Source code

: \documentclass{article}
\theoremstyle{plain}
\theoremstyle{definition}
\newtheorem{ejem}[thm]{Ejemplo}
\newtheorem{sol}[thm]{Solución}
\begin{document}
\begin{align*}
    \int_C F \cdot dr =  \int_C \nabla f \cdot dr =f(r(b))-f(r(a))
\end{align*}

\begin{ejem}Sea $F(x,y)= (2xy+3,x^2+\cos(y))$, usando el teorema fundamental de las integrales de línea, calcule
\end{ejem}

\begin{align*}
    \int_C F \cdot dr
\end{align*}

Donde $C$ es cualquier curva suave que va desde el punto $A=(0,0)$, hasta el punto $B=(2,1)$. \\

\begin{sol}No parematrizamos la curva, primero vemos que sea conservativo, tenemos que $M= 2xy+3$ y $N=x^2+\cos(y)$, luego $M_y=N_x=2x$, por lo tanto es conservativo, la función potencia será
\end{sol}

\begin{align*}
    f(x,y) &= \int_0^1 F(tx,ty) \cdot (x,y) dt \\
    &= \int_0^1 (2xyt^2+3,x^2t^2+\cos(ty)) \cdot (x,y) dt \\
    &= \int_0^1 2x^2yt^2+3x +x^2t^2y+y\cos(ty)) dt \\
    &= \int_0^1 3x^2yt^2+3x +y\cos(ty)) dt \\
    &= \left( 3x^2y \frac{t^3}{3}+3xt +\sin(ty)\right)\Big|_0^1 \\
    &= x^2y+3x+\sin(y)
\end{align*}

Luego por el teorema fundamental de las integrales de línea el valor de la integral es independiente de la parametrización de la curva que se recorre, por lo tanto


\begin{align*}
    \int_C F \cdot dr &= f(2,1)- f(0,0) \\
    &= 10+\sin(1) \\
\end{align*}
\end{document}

## What you should do
Scan the records above for the string "ejem", then report every line that contains it.

## Written response
\newtheorem{ejem}[thm]{Ejemplo}
\begin{ejem}Sea $F(x,y)= (2xy+3,x^2+\cos(y))$, usando el teorema fundamental de las integrales de línea, calcule
\end{ejem}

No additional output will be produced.